Subscribe to never miss an important update!
- Context (TH I HT I DH): The Cauvery Water Regulation Committee (CWRC) recommended Karnataka release 3,000 cusecs of water to Tamil Nadu from September 28 to October 15.
- Tamil Nadu initially sought 24,000 cusecs of water, which was subsequently reduced to 10,000 cusecs and then further lowered to 5,000 cusecs.
- Karnataka is facing distress due to the failure of the southwest monsoon (from June to September). There is no sufficient storage in the four reservoirs (holding just 53.04% of their capacity).
- The rainfall received in Karnataka this year in August-September is the lowest in the last 123 years.
Origins and Initial Dispute
- The river Cauvery originates in Karnataka’s Talakaveri in Kodagu (Coorg) district and flows into Tamil Nadu, eventually reaching the Bay of Bengal.
- In 1892, a dispute arose between the Madras Presidency and the Princely state of Mysore.
- Madras opposed Mysore’s proposal to build irrigation systems.
- In 1924, Mysore and Madras reached an agreement that permitted Mysore to construct a dam at Kannambadi village.
- The agreement had a duration of 50 years and was subject to review, ultimately leading to the construction of the Krishnaraja Sagar dam in Karnataka.

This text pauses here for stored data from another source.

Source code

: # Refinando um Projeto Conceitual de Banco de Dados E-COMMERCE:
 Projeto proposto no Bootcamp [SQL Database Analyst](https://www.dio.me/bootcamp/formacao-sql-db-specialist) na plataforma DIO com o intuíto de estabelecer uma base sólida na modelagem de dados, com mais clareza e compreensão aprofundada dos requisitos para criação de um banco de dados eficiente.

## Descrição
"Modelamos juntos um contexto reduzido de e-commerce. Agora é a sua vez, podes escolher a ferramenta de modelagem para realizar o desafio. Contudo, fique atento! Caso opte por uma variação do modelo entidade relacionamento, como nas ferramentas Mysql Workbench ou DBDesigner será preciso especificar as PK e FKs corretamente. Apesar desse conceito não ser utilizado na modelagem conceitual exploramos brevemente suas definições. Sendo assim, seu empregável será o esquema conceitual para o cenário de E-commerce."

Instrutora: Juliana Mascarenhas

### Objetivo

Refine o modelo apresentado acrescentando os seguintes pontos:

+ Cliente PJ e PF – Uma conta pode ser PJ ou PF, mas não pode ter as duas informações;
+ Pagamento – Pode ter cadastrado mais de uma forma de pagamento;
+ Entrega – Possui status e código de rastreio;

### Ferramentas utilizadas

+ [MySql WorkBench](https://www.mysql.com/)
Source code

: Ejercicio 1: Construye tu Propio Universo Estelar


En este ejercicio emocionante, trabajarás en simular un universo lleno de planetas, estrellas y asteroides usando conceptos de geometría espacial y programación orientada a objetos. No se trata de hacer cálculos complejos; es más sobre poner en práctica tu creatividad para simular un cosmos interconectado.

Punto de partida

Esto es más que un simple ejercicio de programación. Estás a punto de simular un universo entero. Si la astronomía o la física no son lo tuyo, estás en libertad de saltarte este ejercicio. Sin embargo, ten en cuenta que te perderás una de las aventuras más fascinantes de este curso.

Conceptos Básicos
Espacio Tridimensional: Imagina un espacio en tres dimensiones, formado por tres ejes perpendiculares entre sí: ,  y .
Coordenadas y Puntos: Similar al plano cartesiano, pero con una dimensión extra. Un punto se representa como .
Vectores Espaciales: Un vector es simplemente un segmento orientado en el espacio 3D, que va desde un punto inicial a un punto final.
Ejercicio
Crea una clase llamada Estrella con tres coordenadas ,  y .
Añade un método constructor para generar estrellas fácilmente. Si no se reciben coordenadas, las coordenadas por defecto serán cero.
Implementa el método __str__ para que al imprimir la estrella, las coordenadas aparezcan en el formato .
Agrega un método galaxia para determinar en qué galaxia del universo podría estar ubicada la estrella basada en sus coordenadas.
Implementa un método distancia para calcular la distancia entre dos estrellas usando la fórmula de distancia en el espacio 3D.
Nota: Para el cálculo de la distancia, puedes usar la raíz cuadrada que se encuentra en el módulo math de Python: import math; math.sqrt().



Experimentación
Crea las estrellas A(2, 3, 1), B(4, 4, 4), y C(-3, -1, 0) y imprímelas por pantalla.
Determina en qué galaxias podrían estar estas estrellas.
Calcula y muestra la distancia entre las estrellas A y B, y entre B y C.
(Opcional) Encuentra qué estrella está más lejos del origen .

- The 1924 water-sharing agreement ended in 1974.
Cauvery Water Disputes Tribunal (1990)
- Central Government, in 1990, in the exercise of the powers conferred by section 4 of the Inter-State River Water Disputes Act, 1956 had constituted the Cauvery Water Disputes Tribunal to resolve the water dispute among Karnataka, Kerala, Tamil Nadu, and Puducherry.

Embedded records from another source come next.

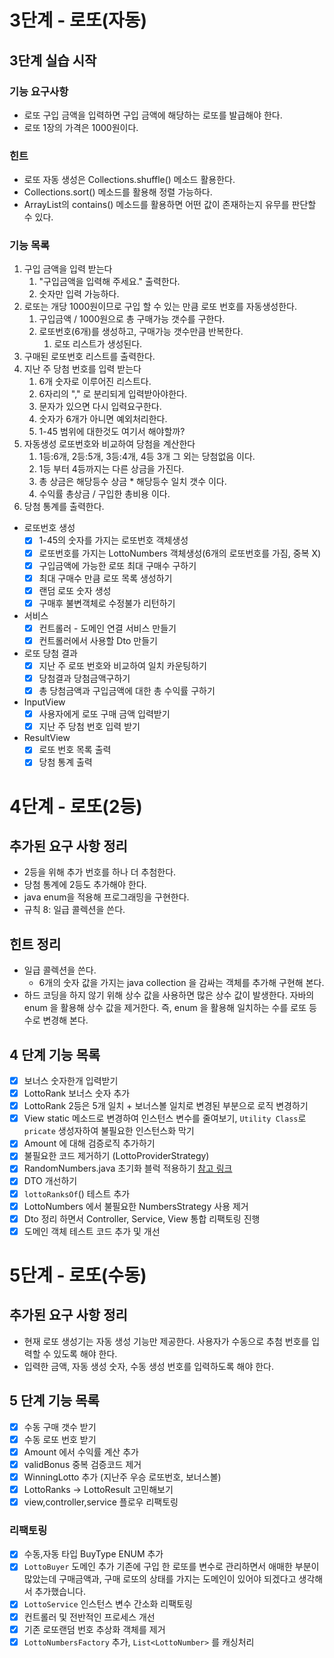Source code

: # 3단계 - 로또(자동)

## 3단계 실습 시작

### 기능 요구사항

- 로또 구입 금액을 입력하면 구입 금액에 해당하는 로또를 발급해야 한다.
- 로또 1장의 가격은 1000원이다.

### 힌트

- 로또 자동 생성은 Collections.shuffle() 메소드 활용한다.
- Collections.sort() 메소드를 활용해 정렬 가능하다.
- ArrayList의 contains() 메소드를 활용하면 어떤 값이 존재하는지 유무를 판단할 수 있다.

### 기능 목록

1. 구입 금액을 입력 받는다
    1. "구입금액을 입력해 주세요." 출력한다.
    2. 숫자만 입력 가능하다.
2. 로또는 개당 1000원이므로 구입 할 수 있는 만큼 로또 번호를 자동생성한다.
    1. 구입금액 / 1000원으로 총 구매가능 갯수를 구한다.
    2. 로또번호(6개)를 생성하고, 구매가능 갯수만큼 반복한다.
        1. 로또 리스트가 생성된다.
3. 구매된 로또번호 리스트를 출력한다.
4. 지난 주 당첨 번호를 입력 받는다
    1. 6개 숫자로 이루어진 리스트다.
    2. 6자리의 "," 로 분리되게 입력받아야한다.
    3. 문자가 있으면 다시 입력요구한다.
    4. 숫자가 6개가 아니면 예외처리한다.
    5. 1-45 범위에 대한것도 여기서 해야할까?
5. 자동생성 로또번호와 비교하여 당첨을 계산한다
    1. 1등:6개, 2등:5개, 3등:4개, 4등 3개 그 외는 당첨없음 이다.
    2. 1등 부터 4등까지는 다른 상금을 가진다.
    3. 총 상금은 해당등수 상금 * 해당등수 일치 갯수 이다.
    4. 수익률 총상금 / 구입한 총비용 이다.
6. 당첨 통계를 출력한다.


- 로또번호 생성
    - [X] 1-45의 숫자를 가지는 로또번호 객체생성
    - [X] 로또번호를 가지는 LottoNumbers 객체생성(6개의 로또번호를 가짐, 중복 X)
    - [X] 구입금액에 가능한 로또 최대 구매수 구하기
    - [X] 최대 구매수 만큼 로또 목록 생성하기
    - [X] 랜덤 로또 숫자 생성
    - [X] 구매후 불변객체로 수정불가 리턴하기
- 서비스
    - [X] 컨트롤러 - 도메인 연결 서비스 만들기
    - [X] 컨트롤러에서 사용할 Dto 만들기
- 로또 당첨 결과
    - [X] 지난 주 로또 번호와 비교하여 일치 카운팅하기
    - [X] 당첨결과 당첨금액구하기
    - [X] 총 당첨금액과 구입금액에 대한 총 수익률 구하기
- InputView
    - [X] 사용자에게 로또 구매 금액 입력받기
    - [X] 지난 주 당첨 번호 입력 받기
- ResultView
    - [X] 로또 번호 목록 출력
    - [X] 당첨 통계 출력

# 4단계 - 로또(2등)

## 추가된 요구 사항 정리

- 2등을 위해 추가 번호를 하나 더 추첨한다.
- 당첨 통계에 2등도 추가해야 한다.
- java enum을 적용해 프로그래밍을 구현한다.
- 규칙 8: 일급 콜렉션을 쓴다.

## 힌트 정리

- 일급 콜렉션을 쓴다.
    - 6개의 숫자 값을 가지는 java collection 을 감싸는 객체를 추가해 구현해 본다.
- 하드 코딩을 하지 않기 위해 상수 값을 사용하면 많은 상수 값이 발생한다. 자바의 enum 을 활용해 상수 값을 제거한다. 즉, enum 을 활용해 일치하는 수를 로또 등수로 변경해 본다.

## 4 단계 기능 목록

- [X] 보너스 숫자한개 입력받기
- [X] LottoRank 보너스 숫자 추가
- [X] LottoRank 2등은 5개 일치 + 보너스볼 일치로 변경된 부분으로 로직 변경하기
- [X] View static 메소드로 변경하여 인스턴스 변수를 줄여보기,
  `Utility Class`로 `pricate` 생성자하여 불필요한 인스턴스화 막기
- [X] Amount 에 대해 검증로직 추가하기
- [X] 불필요한 코드 제거하기 (LottoProviderStrategy)
- [X] RandomNumbers.java 초기화 블럭
  적용하기 [참고 링크](https://velog.io/@tomato2532/%EC%B4%88%EA%B8%B0%ED%99%94-%EB%B8%94%EB%9F%AD%EA%B3%BC-%EC%83%9D%EC%84%B1%EC%9E%90)
- [X] DTO 개선하기
- [X] `lottoRanksOf`() 테스트 추가
- [X] LottoNumbers 에서 불필요한 NumbersStrategy 사용 제거
- [X] Dto 정리 하면서 Controller, Service, View 통합 리팩토링 진행
- [X] 도메인 객체 테스트 코드 추가 및 개선

# 5단계 - 로또(수동)

## 추가된 요구 사항 정리

- 현재 로또 생성기는 자동 생성 기능만 제공한다. 사용자가 수동으로 추첨 번호를 입력할 수 있도록 해야 한다.
- 입력한 금액, 자동 생성 숫자, 수동 생성 번호를 입력하도록 해야 한다.

## 5 단계 기능 목록

- [X] 수동 구매 갯수 받기
- [X] 수동 로또 번호 받기
- [X] Amount 에서 수익률 계산 추가
- [X] validBonus 중복 검증코드 제거
- [X] WinningLotto 추가 (지난주 우승 로또번호, 보너스볼)
- [X] LottoRanks -> LottoResult 고민해보기
- [X] view,controller,service 플로우 리팩토링

### 리팩토링

- [X] 수동,자동 타입 BuyType ENUM 추가
- [X] `LottoBuyer` 도메인 추가 기존에 구입 한 로또를 변수로 관리하면서 애매한 부분이 많았는데 구매금액과, 구매 로또의 상태를 가지는 도메인이 있어야 되겠다고 생각해서 추가했습니다.
- [X] `LottoService` 인스턴스 변수 간소화 리팩토링
- [X] 컨트롤러 및 전반적인 프로세스 개선
- [X] 기존 로또랜덤 번호 추상화 객체를 제거
- [X] `LottoNumbersFactory` 추가, `List<LottoNumber>` 를 캐싱처리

- The tribunal issued its final award in 2007, allocating
- 419 TMC to TN Tamil Nadu,
- 270 TMC to Karnataka,
- 30 TMC to Kerala and
- 7 TMC to Puducherry.
Supreme Court Intervention and the Final Verdict
- In 2018, SC delivered its final verdict, granting Karnataka an additional 14.75 TMC of river water.
- The final allocation for a total of 740 TMC is
- Karnataka: 284.75 (270 + 14.75) TMC
- Tamil Nadu: 404.25 (419 – 14.75) TMC
- 30 TMC to Kerala and
- 7 TMC to Puducherry
- The water allocation arrangement will stand unchanged for the next 15 years.
Cauvery Water Management Authority (CWMA)
- In exercising the powers conferred by section 6A of the Inter-State River Water Disputes Act 1956, the Central Government notified the Cauvery Water Management Scheme in 2018, constituting the ‘Cauvery Water Management Authority’ and the ‘Cauvery Water Regulation Committee’(CWRC).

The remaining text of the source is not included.